Search code examples
pythonazurepysparkjupyter-notebookazure-databricks

Import Python file in databricks notebook


I am trying to import python files from databricks notebook. I am able to import the function but it keep giving me error - NameError: name 'col' is not defined.

I have a file /Workspace/Shared/Common/common.py. The code in that file is:

def cast_datatypes(df_target, df_source):
    cols = df_target.columns
    types = [f.dataType for f in df_target.schema.fields]
    for i, c in enumerate(cols):
        df_source = df_source.withColumn(c, col(c).cast(types[i]))
    df_source = df_source.select(cols)
    return df_source

I am calling this function from a notebook, and did below approaches

Approach 1:

import sys
sys.path.append("/Workspace/Shared/Common/common.py")
from common import cast_datatypes
from pyspark.sql.functions import col

<Spark Session declaration>

df_final = cast_datatypes(df_target_A, df_source_A)

Approach 2:

spark.sparkContext.addPyFile("/Workspace/Shared/Common/common.py")
import common as C
from pyspark.sql.functions import col

df_final = C.cast_datatypes(df_target_A, df_source_A)

Both of the approach was able to import the function, but failed to use 'col'. The error I am getting is:

File /Workspace/Shared/Common/common.py:13, in cast_datatypes(df_target, df_source)
     11 types = [f.dataType for f in df_target.schema.fields]
     12 for i, c in enumerate(cols):
---> 13     df_source = df_source.withColumn(c, col(c).cast(types[i]))
     14 df_source = df_source.select(cols)
     15 return df_source

NameError: name 'col' is not defined

Do we need to pass all the arguments that import function is using? If yes, then how did I modularize my notebooks in databricks?


Solution

  • What @Reyk said is right. You need to import col inside common.py. But still you got error, even i got the same error. After altering the common.py you need to restart the cluster or do Detach and Re-attach the notebook.

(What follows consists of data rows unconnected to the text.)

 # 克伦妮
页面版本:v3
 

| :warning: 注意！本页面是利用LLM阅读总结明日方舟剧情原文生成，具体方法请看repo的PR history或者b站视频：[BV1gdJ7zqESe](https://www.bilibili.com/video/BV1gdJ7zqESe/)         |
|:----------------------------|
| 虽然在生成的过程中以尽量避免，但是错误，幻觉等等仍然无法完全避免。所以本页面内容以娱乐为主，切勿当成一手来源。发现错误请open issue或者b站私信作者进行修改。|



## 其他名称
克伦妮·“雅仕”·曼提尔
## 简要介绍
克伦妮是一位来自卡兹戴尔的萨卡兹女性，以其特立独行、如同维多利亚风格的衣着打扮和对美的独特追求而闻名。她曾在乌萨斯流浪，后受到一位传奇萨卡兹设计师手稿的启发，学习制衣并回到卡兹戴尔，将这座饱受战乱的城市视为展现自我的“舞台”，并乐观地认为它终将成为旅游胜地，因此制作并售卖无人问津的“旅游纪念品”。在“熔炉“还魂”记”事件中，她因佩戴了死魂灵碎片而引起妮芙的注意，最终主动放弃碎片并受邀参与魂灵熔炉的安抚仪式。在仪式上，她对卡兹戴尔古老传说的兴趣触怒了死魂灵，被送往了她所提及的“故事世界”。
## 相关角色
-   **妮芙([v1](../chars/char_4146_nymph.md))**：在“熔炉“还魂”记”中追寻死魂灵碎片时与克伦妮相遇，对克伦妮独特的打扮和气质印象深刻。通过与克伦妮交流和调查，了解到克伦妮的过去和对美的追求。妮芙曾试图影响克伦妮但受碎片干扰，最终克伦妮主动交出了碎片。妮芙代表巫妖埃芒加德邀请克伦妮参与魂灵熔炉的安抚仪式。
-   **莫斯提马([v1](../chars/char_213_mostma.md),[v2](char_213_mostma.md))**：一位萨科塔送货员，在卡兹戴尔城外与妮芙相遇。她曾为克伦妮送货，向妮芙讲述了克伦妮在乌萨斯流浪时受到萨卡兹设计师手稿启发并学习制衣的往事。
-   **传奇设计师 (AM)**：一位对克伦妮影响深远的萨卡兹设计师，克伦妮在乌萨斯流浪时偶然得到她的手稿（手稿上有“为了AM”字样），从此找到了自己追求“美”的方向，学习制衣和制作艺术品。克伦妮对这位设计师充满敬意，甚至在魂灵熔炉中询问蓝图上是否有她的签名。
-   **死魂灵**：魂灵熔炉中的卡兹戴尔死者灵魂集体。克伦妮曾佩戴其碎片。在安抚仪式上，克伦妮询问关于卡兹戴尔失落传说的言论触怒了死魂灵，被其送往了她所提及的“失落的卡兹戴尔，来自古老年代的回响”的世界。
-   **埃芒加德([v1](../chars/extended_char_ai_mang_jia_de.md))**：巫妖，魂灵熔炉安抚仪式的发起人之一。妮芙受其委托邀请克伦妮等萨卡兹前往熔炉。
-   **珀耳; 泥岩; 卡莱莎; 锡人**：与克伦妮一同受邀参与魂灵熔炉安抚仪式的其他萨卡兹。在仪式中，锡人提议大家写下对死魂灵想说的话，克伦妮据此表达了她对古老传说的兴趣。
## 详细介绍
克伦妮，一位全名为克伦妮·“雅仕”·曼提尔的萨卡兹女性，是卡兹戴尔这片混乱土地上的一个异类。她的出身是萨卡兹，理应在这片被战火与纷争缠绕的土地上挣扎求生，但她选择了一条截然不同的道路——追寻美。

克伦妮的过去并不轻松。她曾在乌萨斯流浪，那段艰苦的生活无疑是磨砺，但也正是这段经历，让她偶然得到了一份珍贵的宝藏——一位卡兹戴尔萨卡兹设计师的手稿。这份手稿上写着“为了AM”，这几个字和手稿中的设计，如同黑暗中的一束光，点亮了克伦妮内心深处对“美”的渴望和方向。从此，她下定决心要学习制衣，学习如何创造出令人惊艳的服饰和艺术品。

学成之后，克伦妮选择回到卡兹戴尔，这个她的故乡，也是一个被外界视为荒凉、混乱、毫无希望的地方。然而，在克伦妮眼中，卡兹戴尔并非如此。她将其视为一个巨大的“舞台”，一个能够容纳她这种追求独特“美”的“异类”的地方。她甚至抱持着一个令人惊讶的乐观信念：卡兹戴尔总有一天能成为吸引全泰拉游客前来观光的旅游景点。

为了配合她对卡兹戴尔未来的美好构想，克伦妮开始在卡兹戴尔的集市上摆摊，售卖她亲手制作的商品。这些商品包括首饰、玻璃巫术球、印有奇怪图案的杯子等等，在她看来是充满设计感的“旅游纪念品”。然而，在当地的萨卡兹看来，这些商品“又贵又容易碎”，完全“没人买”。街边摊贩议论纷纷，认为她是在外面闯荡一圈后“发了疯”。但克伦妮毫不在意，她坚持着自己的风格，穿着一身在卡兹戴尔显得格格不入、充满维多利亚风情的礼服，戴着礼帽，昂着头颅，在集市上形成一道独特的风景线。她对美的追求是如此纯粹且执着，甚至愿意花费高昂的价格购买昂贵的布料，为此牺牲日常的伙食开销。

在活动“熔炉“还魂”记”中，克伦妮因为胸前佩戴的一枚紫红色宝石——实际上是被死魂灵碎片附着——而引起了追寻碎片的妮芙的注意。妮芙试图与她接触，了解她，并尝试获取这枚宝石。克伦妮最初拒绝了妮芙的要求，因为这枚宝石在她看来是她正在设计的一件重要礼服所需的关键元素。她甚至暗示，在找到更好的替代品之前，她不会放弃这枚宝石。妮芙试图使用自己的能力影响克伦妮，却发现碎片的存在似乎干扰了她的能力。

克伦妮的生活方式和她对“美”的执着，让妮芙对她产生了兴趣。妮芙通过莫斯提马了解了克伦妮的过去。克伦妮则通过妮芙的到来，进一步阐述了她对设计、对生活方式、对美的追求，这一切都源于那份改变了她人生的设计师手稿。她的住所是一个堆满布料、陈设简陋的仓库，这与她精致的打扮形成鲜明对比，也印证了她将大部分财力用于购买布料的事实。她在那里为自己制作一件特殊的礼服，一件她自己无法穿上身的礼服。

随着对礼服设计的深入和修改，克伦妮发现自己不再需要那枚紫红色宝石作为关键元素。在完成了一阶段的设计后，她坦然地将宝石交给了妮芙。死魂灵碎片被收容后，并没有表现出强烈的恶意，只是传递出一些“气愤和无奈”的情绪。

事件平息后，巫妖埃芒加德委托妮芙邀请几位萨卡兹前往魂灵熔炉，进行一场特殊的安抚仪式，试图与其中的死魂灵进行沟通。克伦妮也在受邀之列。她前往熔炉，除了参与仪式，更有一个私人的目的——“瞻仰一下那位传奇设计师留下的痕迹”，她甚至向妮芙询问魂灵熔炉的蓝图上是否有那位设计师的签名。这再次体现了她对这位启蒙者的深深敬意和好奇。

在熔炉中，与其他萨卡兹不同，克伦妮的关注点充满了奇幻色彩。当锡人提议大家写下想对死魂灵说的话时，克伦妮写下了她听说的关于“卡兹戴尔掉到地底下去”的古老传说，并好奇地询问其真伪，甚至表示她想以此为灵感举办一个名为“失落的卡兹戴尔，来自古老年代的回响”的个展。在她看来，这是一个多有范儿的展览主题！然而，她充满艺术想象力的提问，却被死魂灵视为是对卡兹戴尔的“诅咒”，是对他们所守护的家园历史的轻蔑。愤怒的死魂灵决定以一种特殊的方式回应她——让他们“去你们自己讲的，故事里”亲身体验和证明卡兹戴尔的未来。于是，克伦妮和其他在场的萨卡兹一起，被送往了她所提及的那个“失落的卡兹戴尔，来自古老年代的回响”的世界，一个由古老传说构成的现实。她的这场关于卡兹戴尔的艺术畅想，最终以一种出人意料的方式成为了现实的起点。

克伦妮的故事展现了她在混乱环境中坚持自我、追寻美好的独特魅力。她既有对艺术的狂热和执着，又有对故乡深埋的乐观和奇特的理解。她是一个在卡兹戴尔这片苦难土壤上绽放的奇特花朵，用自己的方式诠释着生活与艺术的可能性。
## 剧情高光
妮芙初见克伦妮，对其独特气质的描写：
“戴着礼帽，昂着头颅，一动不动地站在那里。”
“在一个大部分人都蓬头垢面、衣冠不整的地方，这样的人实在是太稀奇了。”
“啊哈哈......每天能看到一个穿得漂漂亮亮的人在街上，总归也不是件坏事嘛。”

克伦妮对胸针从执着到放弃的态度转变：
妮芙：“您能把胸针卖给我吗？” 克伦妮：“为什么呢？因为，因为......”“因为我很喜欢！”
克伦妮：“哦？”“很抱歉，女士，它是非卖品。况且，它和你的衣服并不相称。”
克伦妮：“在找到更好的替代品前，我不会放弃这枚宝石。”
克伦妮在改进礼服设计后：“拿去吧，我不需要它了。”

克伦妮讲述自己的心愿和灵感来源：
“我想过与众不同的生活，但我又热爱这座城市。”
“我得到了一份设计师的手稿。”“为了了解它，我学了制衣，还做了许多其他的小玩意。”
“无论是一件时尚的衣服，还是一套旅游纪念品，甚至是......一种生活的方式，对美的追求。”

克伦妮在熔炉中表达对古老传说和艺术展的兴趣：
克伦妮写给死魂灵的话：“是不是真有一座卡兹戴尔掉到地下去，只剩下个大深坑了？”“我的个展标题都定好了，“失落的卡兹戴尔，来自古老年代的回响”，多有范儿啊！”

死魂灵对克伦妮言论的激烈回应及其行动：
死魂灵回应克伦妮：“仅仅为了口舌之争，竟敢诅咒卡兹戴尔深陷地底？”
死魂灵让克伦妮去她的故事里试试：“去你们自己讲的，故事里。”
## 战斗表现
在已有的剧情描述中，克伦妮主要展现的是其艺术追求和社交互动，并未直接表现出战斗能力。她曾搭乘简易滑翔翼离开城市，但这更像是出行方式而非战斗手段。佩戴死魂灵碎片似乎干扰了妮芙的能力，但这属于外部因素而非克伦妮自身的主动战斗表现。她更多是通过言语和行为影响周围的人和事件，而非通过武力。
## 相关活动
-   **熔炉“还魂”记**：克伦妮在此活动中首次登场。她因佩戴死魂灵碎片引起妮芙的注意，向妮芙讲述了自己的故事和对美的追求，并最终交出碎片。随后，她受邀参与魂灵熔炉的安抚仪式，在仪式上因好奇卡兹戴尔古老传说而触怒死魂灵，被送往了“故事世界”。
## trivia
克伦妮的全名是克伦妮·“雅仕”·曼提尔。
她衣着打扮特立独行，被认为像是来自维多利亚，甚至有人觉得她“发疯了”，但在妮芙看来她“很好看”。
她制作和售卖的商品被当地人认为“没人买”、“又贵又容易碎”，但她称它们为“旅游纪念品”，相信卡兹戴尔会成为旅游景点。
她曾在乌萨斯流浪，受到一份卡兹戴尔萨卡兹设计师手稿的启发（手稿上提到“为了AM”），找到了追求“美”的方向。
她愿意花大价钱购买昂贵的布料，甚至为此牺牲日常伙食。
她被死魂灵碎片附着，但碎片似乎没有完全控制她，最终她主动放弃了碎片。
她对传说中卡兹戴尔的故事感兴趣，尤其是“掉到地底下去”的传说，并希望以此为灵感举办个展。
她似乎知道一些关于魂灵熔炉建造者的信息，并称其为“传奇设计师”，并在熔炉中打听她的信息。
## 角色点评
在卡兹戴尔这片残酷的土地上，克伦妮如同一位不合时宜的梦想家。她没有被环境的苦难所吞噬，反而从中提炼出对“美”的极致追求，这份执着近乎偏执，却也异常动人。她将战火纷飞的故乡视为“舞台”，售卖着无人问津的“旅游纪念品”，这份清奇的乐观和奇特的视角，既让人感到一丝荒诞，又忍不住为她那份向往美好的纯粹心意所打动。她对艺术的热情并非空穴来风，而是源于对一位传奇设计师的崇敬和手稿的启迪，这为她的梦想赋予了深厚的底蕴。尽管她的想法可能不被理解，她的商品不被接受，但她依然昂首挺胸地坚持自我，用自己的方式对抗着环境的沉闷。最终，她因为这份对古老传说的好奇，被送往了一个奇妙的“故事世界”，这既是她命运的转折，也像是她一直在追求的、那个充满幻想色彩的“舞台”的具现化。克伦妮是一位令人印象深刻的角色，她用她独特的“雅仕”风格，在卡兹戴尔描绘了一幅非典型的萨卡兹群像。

    /Workspace/Shared/Common/common.py

    def cal(df):
        re = df.withColumn("tmp", col("trip_distance") + lit(1))
        return re
    

    When i tried below code i got error.

    import sys
    sys.path.append("/Workspace/Shared/Common/")
    df = spark.sql("select * from samples.nyctaxi.trips")
    
    from common import cal
    from pyspark.sql.functions import col
    display(cal(df))
    

    enter image description here

    So i added altered common.py like below.

    from pyspark.sql.functions import col,lit
    
    def cal(df):
        re = df.withColumn("tmp", col("trip_distance") + lit(1))
        return re
    

    Again tried to call the function go same error.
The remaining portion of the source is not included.